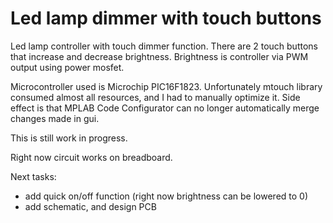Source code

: # Led lamp dimmer with touch buttons
Led lamp controller with touch dimmer function.
There are 2 touch buttons that increase and decrease brightness. Brightness is controller via PWM output using power mosfet.

Microcontroller used is Microchip PIC16F1823.
Unfortunately mtouch library consumed almost all resources, and I had to manually optimize it. Side effect is that MPLAB Code Configurator can no longer automatically merge changes made in gui.

This is still work in progress.

Right now circuit works on breadboard.

Next tasks:
- add quick on/off function (right now brightness can be lowered to 0)
- add schematic, and design PCB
+===+
◆ **How to complete this task**
Each line in the records above that contains the word "function" must be copied.

◆ **Answer section**
Led lamp controller with touch dimmer function.
- add quick on/off function (right now brightness can be lowered to 0)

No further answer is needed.